Now, lets look at a much better example. In preparation for security training, you have someone sit outside your organization auditing whether people were taking off their ID badges before leaving work, as was mandatory. As part of this audit, the auditor photographs the ID badge of someone leaving the offices still still wearing their ID badge. The next day, that person comes to work to find you sitting at their desk wearing an ID badge with their name but your face. Now, that would make an impact.

However, the actual implementation used in the paper seemed to lack the impact of my example, in that, the people in the study were asked to play someone else, which separated those people from the actions being taken and the consequences of those actions. There was no real world experience here to drive the lessons home.
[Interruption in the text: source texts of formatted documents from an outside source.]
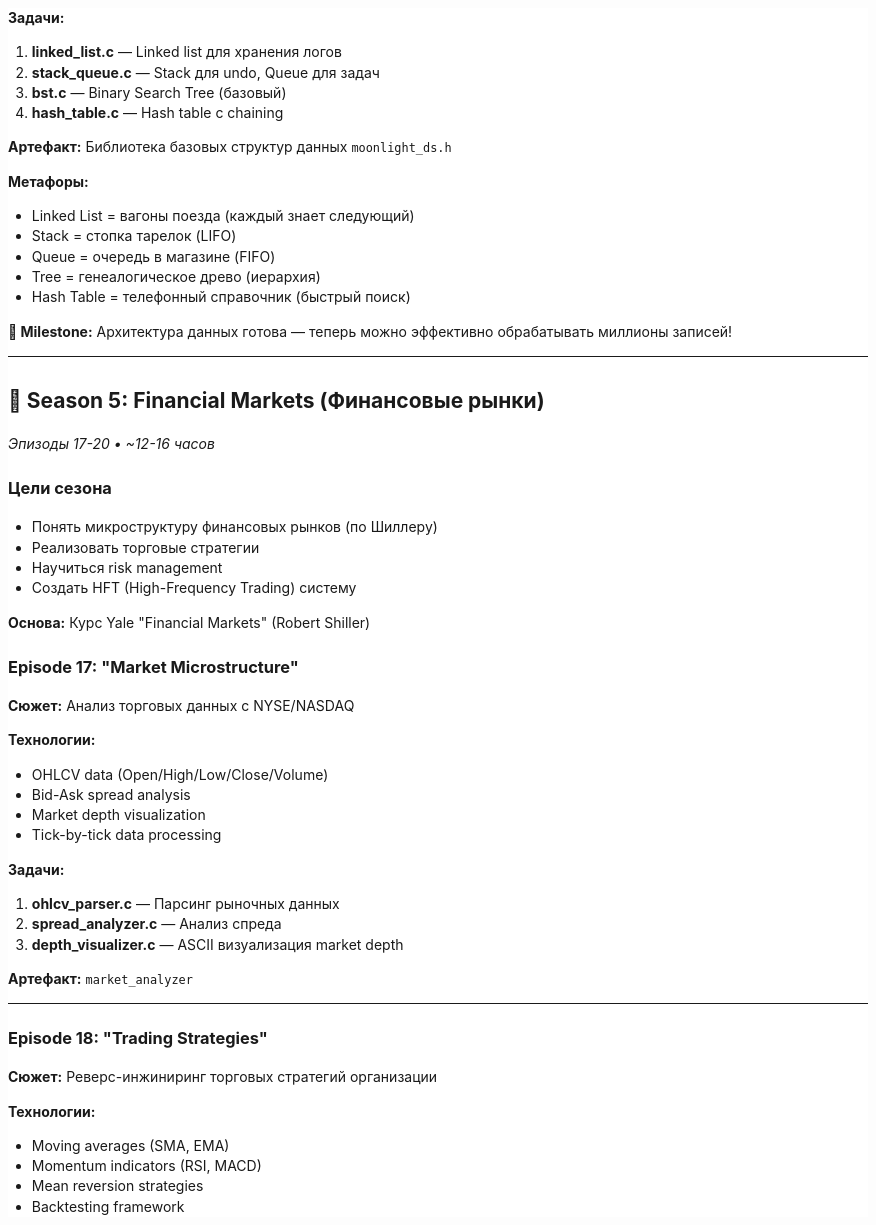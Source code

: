 **Задачи:**
1. **linked_list.c** — Linked list для хранения логов
2. **stack_queue.c** — Stack для undo, Queue для задач
3. **bst.c** — Binary Search Tree (базовый)
4. **hash_table.c** — Hash table с chaining

**Артефакт:** Библиотека базовых структур данных `moonlight_ds.h`

**Метафоры:**
- Linked List = вагоны поезда (каждый знает следующий)
- Stack = стопка тарелок (LIFO)
- Queue = очередь в магазине (FIFO)
- Tree = генеалогическое древо (иерархия)
- Hash Table = телефонный справочник (быстрый поиск)

**🎯 Milestone:** Архитектура данных готова — теперь можно эффективно обрабатывать миллионы записей!

---

## 📖 Season 5: Financial Markets (Финансовые рынки)
*Эпизоды 17-20 • ~12-16 часов*

### Цели сезона
- Понять микроструктуру финансовых рынков (по Шиллеру)
- Реализовать торговые стратегии
- Научиться risk management
- Создать HFT (High-Frequency Trading) систему

**Основа:** Курс Yale "Financial Markets" (Robert Shiller)

### Episode 17: "Market Microstructure"
**Сюжет:** Анализ торговых данных с NYSE/NASDAQ

**Технологии:**
- OHLCV data (Open/High/Low/Close/Volume)
- Bid-Ask spread analysis
- Market depth visualization
- Tick-by-tick data processing

**Задачи:**
1. **ohlcv_parser.c** — Парсинг рыночных данных
2. **spread_analyzer.c** — Анализ спреда
3. **depth_visualizer.c** — ASCII визуализация market depth

**Артефакт:** `market_analyzer`

---

### Episode 18: "Trading Strategies"
**Сюжет:** Реверс-инжиниринг торговых стратегий организации

**Технологии:**
- Moving averages (SMA, EMA)
- Momentum indicators (RSI, MACD)
- Mean reversion strategies
- Backtesting framework
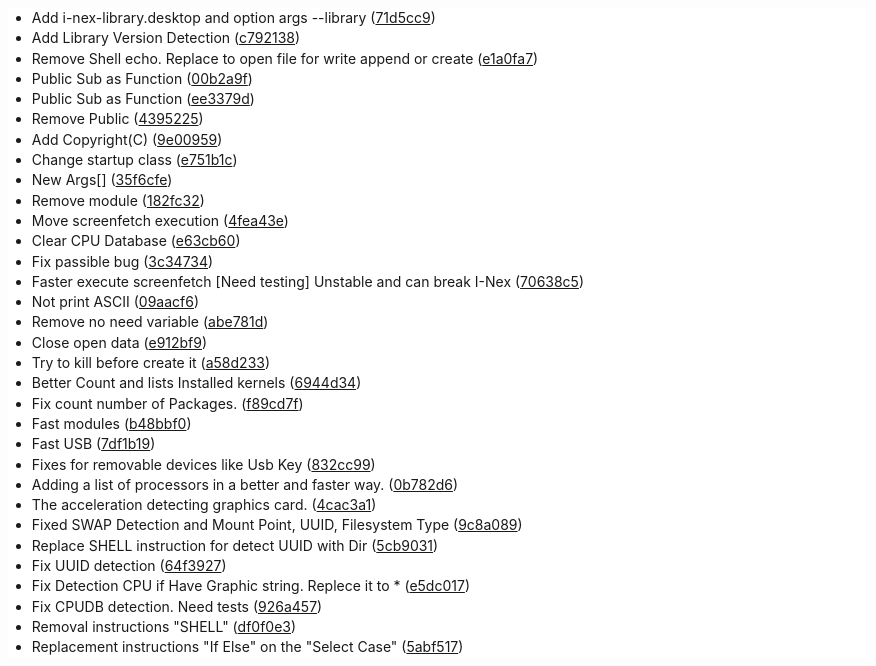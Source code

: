- Add i-nex-library.desktop and option args --library ([71d5cc9](https://github.com/i-nex/I-Nex/commit/71d5cc902cd8a9465c3e5ca52fcf1af6a8e7588d))
- Add Library Version Detection ([c792138](https://github.com/i-nex/I-Nex/commit/c7921380ba998379acda427bf9ed9063d1a98ddb))
- Remove Shell echo. Replace to open file for write append or create ([e1a0fa7](https://github.com/i-nex/I-Nex/commit/e1a0fa7226c85d8753be2ba685fdc3b4fea2e636))
- Public Sub as Function ([00b2a9f](https://github.com/i-nex/I-Nex/commit/00b2a9f28b4bb843021159dc0382ef1b244e5cf8))
- Public Sub as Function ([ee3379d](https://github.com/i-nex/I-Nex/commit/ee3379d4f205eff03d279ae08c427f0b0ca06ac9))
- Remove Public ([4395225](https://github.com/i-nex/I-Nex/commit/439522541ca062a768ae993104e189b3d73b1658))
- Add Copyright(C) ([9e00959](https://github.com/i-nex/I-Nex/commit/9e00959c1b2afa02aad3c46dff4e637cff0759c2))
- Change startup class ([e751b1c](https://github.com/i-nex/I-Nex/commit/e751b1caa87d22cbc9c5d194a8c0f0b7ac08b79a))
- New Args[] ([35f6cfe](https://github.com/i-nex/I-Nex/commit/35f6cfebf6e297b94611a8c0830caad22288199a))
- Remove module ([182fc32](https://github.com/i-nex/I-Nex/commit/182fc3239bbb507ae0f6d8873cc3dc89d50753d6))
- Move screenfetch execution ([4fea43e](https://github.com/i-nex/I-Nex/commit/4fea43e09fab94e939997a4cff9f05e4317a1a43))
- Clear CPU Database ([e63cb60](https://github.com/i-nex/I-Nex/commit/e63cb601dca50895dd617db49b8471f7fc557c76))
- Fix passible bug ([3c34734](https://github.com/i-nex/I-Nex/commit/3c34734dfa61492252825457447d06df77f9e871))
- Faster execute screenfetch [Need testing] Unstable and can break I-Nex ([70638c5](https://github.com/i-nex/I-Nex/commit/70638c5e5abd2006fc2e72b9e037581e9f0a3af4))
- Not print ASCII ([09aacf6](https://github.com/i-nex/I-Nex/commit/09aacf6c78486814d71194507197f35ffa11a8e7))
- Remove no need variable ([abe781d](https://github.com/i-nex/I-Nex/commit/abe781dceba488f609a705cdb97995fda04cf0c7))
- Close open data ([e912bf9](https://github.com/i-nex/I-Nex/commit/e912bf945fcd0eaae5d37a9e3eb4d24b8165a173))
- Try to kill before create it ([a58d233](https://github.com/i-nex/I-Nex/commit/a58d23377d8a55683b368b85e55513d933009a34))
- Better Count and lists Installed kernels ([6944d34](https://github.com/i-nex/I-Nex/commit/6944d347ccd5a5ae67e67dcd446129c0907940f6))
- Fix count number of Packages. ([f89cd7f](https://github.com/i-nex/I-Nex/commit/f89cd7fd376a99e735edbcc03386750281d30d3b))
- Fast modules ([b48bbf0](https://github.com/i-nex/I-Nex/commit/b48bbf091258401b3459ac2a0ee5d73605da8de0))
- Fast USB ([7df1b19](https://github.com/i-nex/I-Nex/commit/7df1b1951335a5077e24aa83a0ed7b218e7cabc1))
- Fixes for removable devices like Usb Key ([832cc99](https://github.com/i-nex/I-Nex/commit/832cc99cb50c1d288a0b0ede4a589ceb7bb64d22))
- Adding a list of processors in a better and faster way. ([0b782d6](https://github.com/i-nex/I-Nex/commit/0b782d60e940001bcceb076de66f5c332b2debb0))
- The acceleration detecting graphics card. ([4cac3a1](https://github.com/i-nex/I-Nex/commit/4cac3a138d6944ca0c1a506f1d6c827df0cbbb87))
- Fixed SWAP Detection and Mount Point, UUID, Filesystem Type ([9c8a089](https://github.com/i-nex/I-Nex/commit/9c8a089c908b7ad7a39206b80f779d343c0a16dd))
- Replace SHELL instruction for detect UUID with Dir ([5cb9031](https://github.com/i-nex/I-Nex/commit/5cb90312c450d9d92b2dd79a768faa7a90ee4bd9))
- Fix UUID detection ([64f3927](https://github.com/i-nex/I-Nex/commit/64f3927202534a02b31fc382b6b2db12f5f5efc7))
- Fix Detection CPU if Have Graphic string. Replece it to * ([e5dc017](https://github.com/i-nex/I-Nex/commit/e5dc017bd68cae8622ed849ca987b627d5bea7cb))
- Fix CPUDB detection. Need tests ([926a457](https://github.com/i-nex/I-Nex/commit/926a4574d47efae16edba45a5ef3546db59fac4b))
- Removal instructions "SHELL" ([df0f0e3](https://github.com/i-nex/I-Nex/commit/df0f0e3966bc88c876ffcee655edf634d68c9daf))
- Replacement instructions "If Else" on the "Select Case" ([5abf517](https://github.com/i-nex/I-Nex/commit/5abf51728e6c6029dd214ad3ff79b402af5c289b))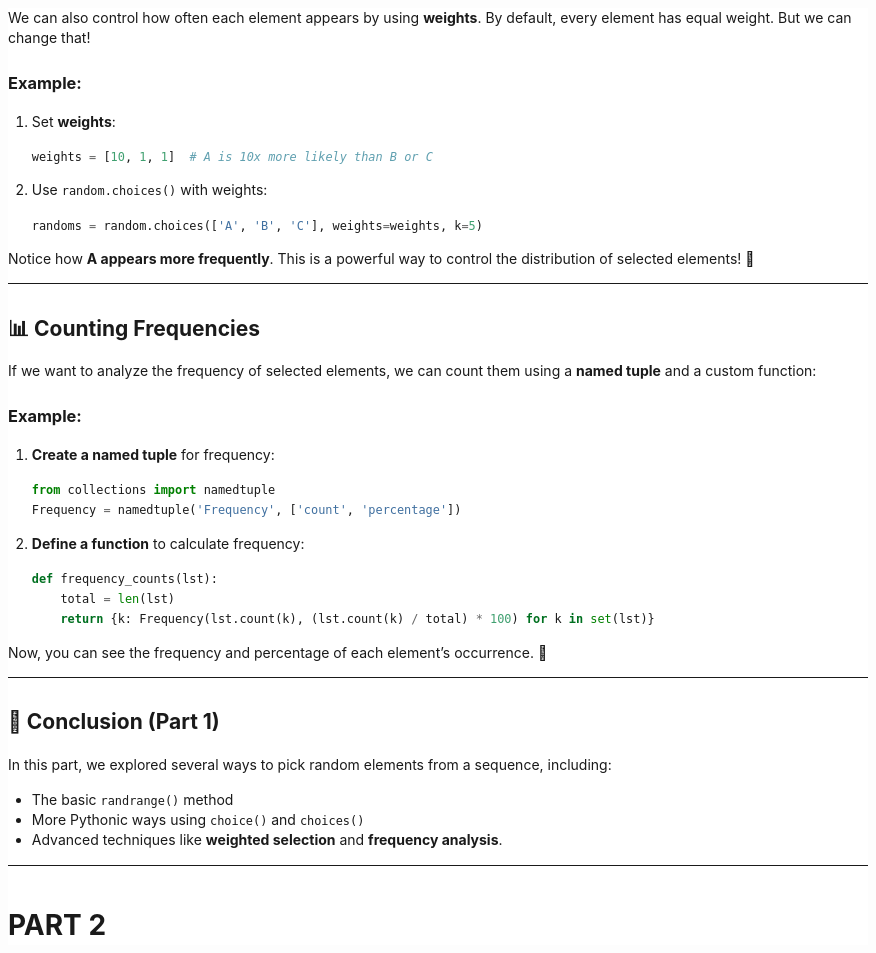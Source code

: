 We can also control how often each element appears by using **weights**. By default, every element has equal weight. But we can change that!

### Example:
1. Set **weights**:
    ```python
    weights = [10, 1, 1]  # A is 10x more likely than B or C
    ```
2. Use `random.choices()` with weights:
    ```python
    randoms = random.choices(['A', 'B', 'C'], weights=weights, k=5)
    ```

Notice how **A appears more frequently**. This is a powerful way to control the distribution of selected elements! 🎯

---

## 📊 Counting Frequencies

If we want to analyze the frequency of selected elements, we can count them using a **named tuple** and a custom function:

### Example:
1. **Create a named tuple** for frequency:
    ```python
    from collections import namedtuple
    Frequency = namedtuple('Frequency', ['count', 'percentage'])
    ```
2. **Define a function** to calculate frequency:
    ```python
    def frequency_counts(lst):
        total = len(lst)
        return {k: Frequency(lst.count(k), (lst.count(k) / total) * 100) for k in set(lst)}
    ```

Now, you can see the frequency and percentage of each element’s occurrence. 🎉

---

## 🏁 Conclusion (Part 1)

In this part, we explored several ways to pick random elements from a sequence, including:
- The basic `randrange()` method
- More Pythonic ways using `choice()` and `choices()`
- Advanced techniques like **weighted selection** and **frequency analysis**.


---
# PART 2
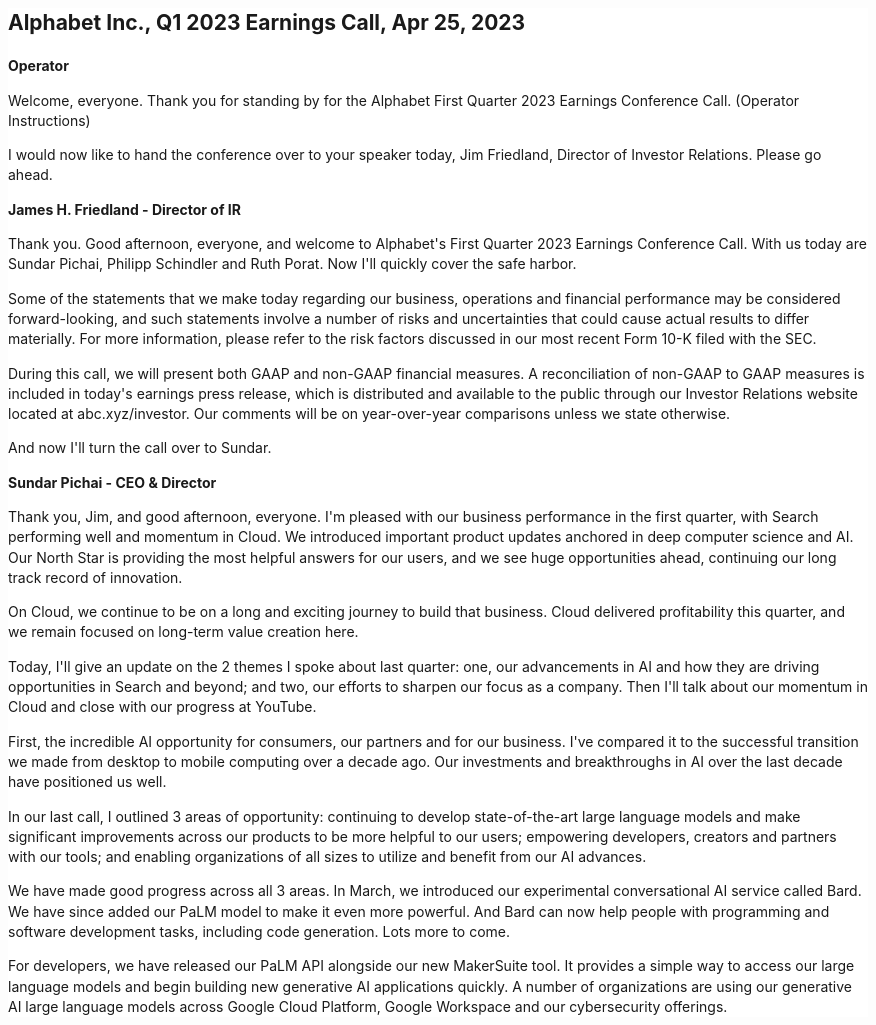 ## Alphabet Inc., Q1 2023 Earnings Call, Apr 25, 2023

**Operator**

Welcome, everyone. Thank you for standing by for the Alphabet First Quarter 2023 Earnings Conference Call. (Operator Instructions)

I would now like to hand the conference over to your speaker today, Jim Friedland, Director of Investor Relations. Please go ahead.

**James H. Friedland - Director of IR**

Thank you. Good afternoon, everyone, and welcome to Alphabet's First Quarter 2023 Earnings Conference Call. With us today are Sundar Pichai, Philipp Schindler and Ruth Porat. Now I'll quickly cover the safe harbor.

Some of the statements that we make today regarding our business, operations and financial performance may be considered forward-looking, and such statements involve a number of risks and uncertainties that could cause actual results to differ materially. For more information, please refer to the risk factors discussed in our most recent Form 10-K filed with the SEC.

During this call, we will present both GAAP and non-GAAP financial measures. A reconciliation of non-GAAP to GAAP measures is included in today's earnings press release, which is distributed and available to the public through our Investor Relations website located at abc.xyz/investor. Our comments will be on year-over-year comparisons unless we state otherwise.

And now I'll turn the call over to Sundar.

**Sundar Pichai - CEO & Director**

Thank you, Jim, and good afternoon, everyone. I'm pleased with our business performance in the first quarter, with Search performing well and momentum in Cloud. We introduced important product updates anchored in deep computer science and AI. Our North Star is providing the most helpful answers for our users, and we see huge opportunities ahead, continuing our long track record of innovation.

On Cloud, we continue to be on a long and exciting journey to build that business. Cloud delivered profitability this quarter, and we remain focused on long-term value creation here.

Today, I'll give an update on the 2 themes I spoke about last quarter: one, our advancements in AI and how they are driving opportunities in Search and beyond; and two, our efforts to sharpen our focus as a company. Then I'll talk about our momentum in Cloud and close with our progress at YouTube.

First, the incredible AI opportunity for consumers, our partners and for our business. I've compared it to the successful transition we made from desktop to mobile computing over a decade ago. Our investments and breakthroughs in AI over the last decade have positioned us well.

In our last call, I outlined 3 areas of opportunity: continuing to develop state-of-the-art large language models and make significant improvements across our products to be more helpful to our users; empowering developers, creators and partners with our tools; and enabling organizations of all sizes to utilize and benefit from our AI advances.

We have made good progress across all 3 areas. In March, we introduced our experimental conversational AI service called Bard. We have since added our PaLM model to make it even more powerful. And Bard can now help people with programming and software development tasks, including code generation. Lots more to come.

For developers, we have released our PaLM API alongside our new MakerSuite tool. It provides a simple way to access our large language models and begin building new generative AI applications quickly. A number of organizations are using our generative AI large language models across Google Cloud Platform, Google Workspace and our cybersecurity offerings.
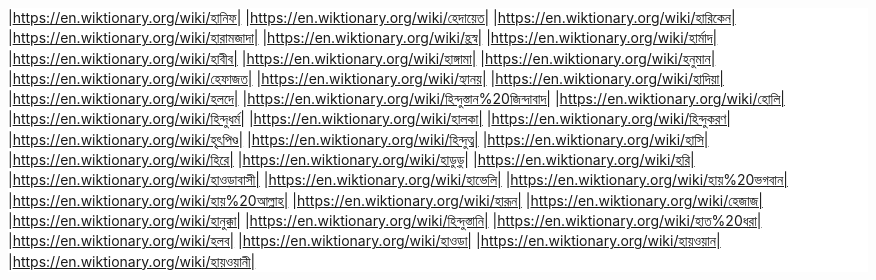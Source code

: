 |https://en.wiktionary.org/wiki/হানিফ|
|https://en.wiktionary.org/wiki/হেদায়েত|
|https://en.wiktionary.org/wiki/হারিকেন|
|https://en.wiktionary.org/wiki/হারামজাদা|
|https://en.wiktionary.org/wiki/হ্রস্ব|
|https://en.wiktionary.org/wiki/হার্মাদ|
|https://en.wiktionary.org/wiki/হাবীব|
|https://en.wiktionary.org/wiki/হাঙ্গামা|
|https://en.wiktionary.org/wiki/হনুমান|
|https://en.wiktionary.org/wiki/হেফাজত|
|https://en.wiktionary.org/wiki/হ্যানয়|
|https://en.wiktionary.org/wiki/হাদিয়া|
|https://en.wiktionary.org/wiki/হলদে|
|https://en.wiktionary.org/wiki/হিন্দুস্তান%20জিন্দাবাদ|
|https://en.wiktionary.org/wiki/হোলি|
|https://en.wiktionary.org/wiki/হিন্দুধর্ম|
|https://en.wiktionary.org/wiki/হালকা|
|https://en.wiktionary.org/wiki/হিন্দুকরণ|
|https://en.wiktionary.org/wiki/হৃৎপিণ্ড|
|https://en.wiktionary.org/wiki/হিন্দুত্ব|
|https://en.wiktionary.org/wiki/হাসি|
|https://en.wiktionary.org/wiki/হিরে|
|https://en.wiktionary.org/wiki/হাডুডু|
|https://en.wiktionary.org/wiki/হরি|
|https://en.wiktionary.org/wiki/হাওড়াবাসী|
|https://en.wiktionary.org/wiki/হাভেলি|
|https://en.wiktionary.org/wiki/হায়%20ভগবান|
|https://en.wiktionary.org/wiki/হায়%20আল্লাহ|
|https://en.wiktionary.org/wiki/হারূন|
|https://en.wiktionary.org/wiki/হেজাজ|
|https://en.wiktionary.org/wiki/হানুক্কা|
|https://en.wiktionary.org/wiki/হিন্দুস্তানি|
|https://en.wiktionary.org/wiki/হাত%20ধরা|
|https://en.wiktionary.org/wiki/হলব|
|https://en.wiktionary.org/wiki/হাওড়া|
|https://en.wiktionary.org/wiki/হায়ওয়ান|
|https://en.wiktionary.org/wiki/হায়ওয়ানী|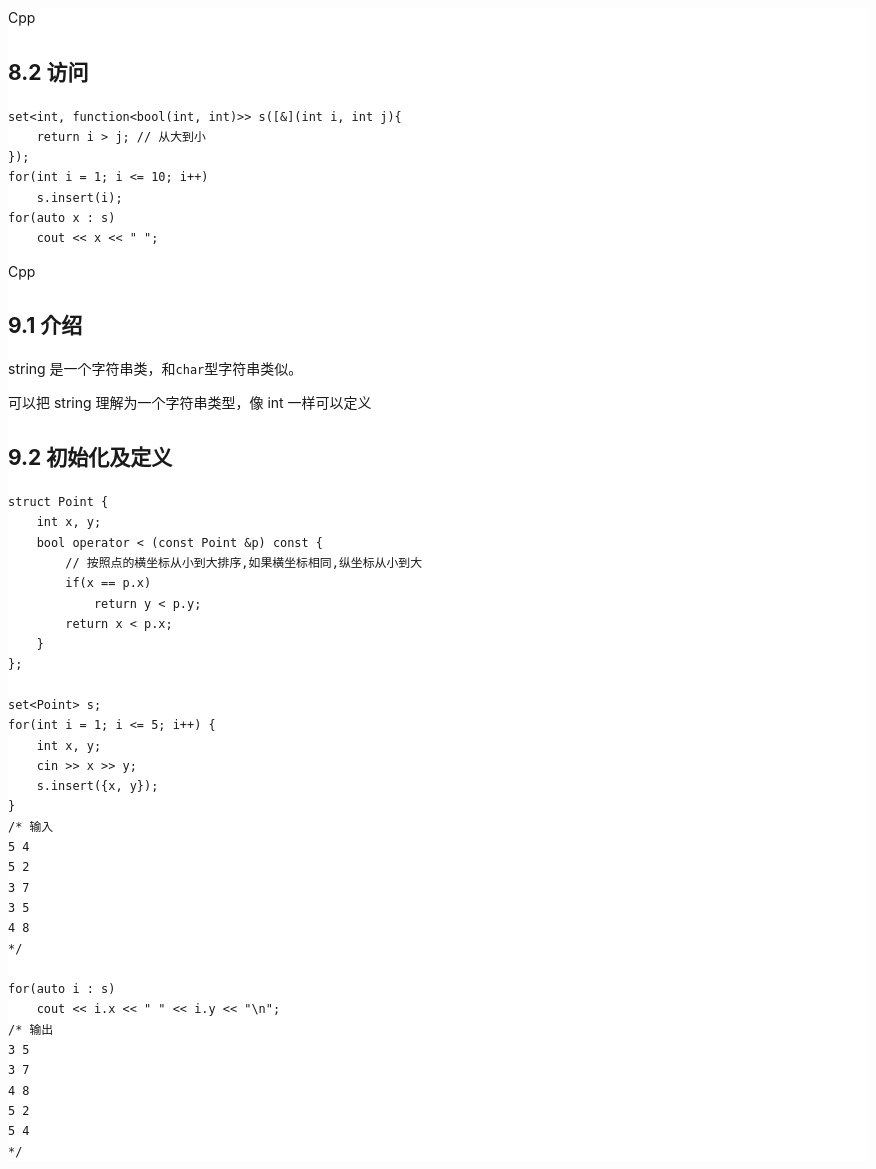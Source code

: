 
Cpp

[](#82-访问)8.2 访问
----------------

```
set<int, function<bool(int, int)>> s([&](int i, int j){
    return i > j; // 从大到小
});
for(int i = 1; i <= 10; i++)
    s.insert(i);
for(auto x : s)
    cout << x << " ";
```

Cpp

[](#91-介绍)9.1 介绍
----------------

string 是一个字符串类，和`char`型字符串类似。

可以把 string 理解为一个字符串类型，像 int 一样可以定义

[](#92-初始化及定义)9.2 初始化及定义
------------------------

```
struct Point {
	int x, y;
	bool operator < (const Point &p) const {
		// 按照点的横坐标从小到大排序,如果横坐标相同,纵坐标从小到大
		if(x == p.x)
			return y < p.y;
		return x < p.x;
	}
};

set<Point> s;
for(int i = 1; i <= 5; i++) {
    int x, y;
    cin >> x >> y;
    s.insert({x, y});
}	
/* 输入
5 4
5 2
3 7
3 5
4 8
*/

for(auto i : s)
    cout << i.x << " " << i.y << "\n";
/* 输出
3 5
3 7
4 8
5 2
5 4
*/
```
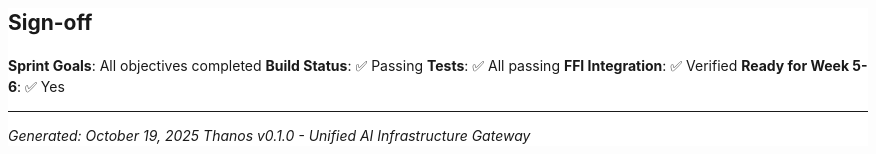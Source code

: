 
## Sign-off

**Sprint Goals**: All objectives completed
**Build Status**: ✅ Passing
**Tests**: ✅ All passing
**FFI Integration**: ✅ Verified
**Ready for Week 5-6**: ✅ Yes

---

*Generated: October 19, 2025*
*Thanos v0.1.0 - Unified AI Infrastructure Gateway*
Oh, and here is our old phishing lesson.

And, what techniques did we employ?

  • Wariness – Email should not be trusted by default. Examine email messages closely, especially if they request sensitive information, contain attachments, or provide links, and be sure to establish trust before performing any actions requested by the messages. This is just how I think, and it helps in avoiding scams.
  • Research – When in doubt, do some research. (An easy way to do this for messages claiming to be from a company or person you deal with is just call the company or person.) By looking at the raw message, I could see weird characteristics in the headers and the message body that indicated this was a fraud. I then used information taken from the headers and message body to identify proper abuse contacts at the relevant ISPs.
  • And the easiest one…

  • Multiple email accounts with dedicated purposes – By having specialized email accounts that are used only for certain purposes, many scam messages can be quickly identified just by being out of place. (You can also track the dissemination of your email addresses quite well by doing this.) That is how I knew this message was a scam before I even read it its contents.

-

Finally, UAVs have been getting a little attention in my circles for quite a while. So, this article might interest some of you.

Having evolved from military use, drones, or unmanned aerial vehicles (UAVs), are taking to the air in increasing numbers for public-service and civilian roles. They are being operated by groups as diverse as police, surveyors and archaeologists. A UAV helped firemen track the blaze that recently ravaged southern California. [...]

Reminded me of some of the things we did with model airplanes back in the day.

Road to next SHA continues – Contest announcement

Monday, November 5th, 2007

So, the search for SHA-3 continues with the publishing of the official rules and requests for submissions for the SHA-3 competition.

NIST has opened a public competition to develop a new cryptographic hash algorithm, which converts a variable length message into a short “message digest” that can be used for digital signatures, message authentication and other applications.  The competition is NIST’s response to recent advances in the cryptanalysis of hash functions. The new hash algorithm will be called “SHA-3” and will augment the hash algorithms currently specified in FIPS 180-2, Secure Hash Standard. Entries for the competition must be received by October 31, 2008. The competition is announced in the Federal Register Notice published on November 2, 2007; further details of the competition will be available at the specific sites indicated in the menu on the left.

The timeline can now be found here.

Tentative Timeline (subject to change) for the Hash Algorithm Competition: [pdf version of timeline]

FIPS 180-2 (the Secure Hash Standard) is scheduled for a review in 2007 and again in 2012. A reasonable goal is to complete the hash function competition process, and publish the augmented and revised Hash Function Standard by 2012.

As I said before,

And so begins the long and winding road to the next SHA. This will be fun.

(Politics aside, I thought the AES process was quite effective and necessarily open, a big change from the government’s view of crypto in the past. I am glad to see them following a similar path for the next hashing algorithms.)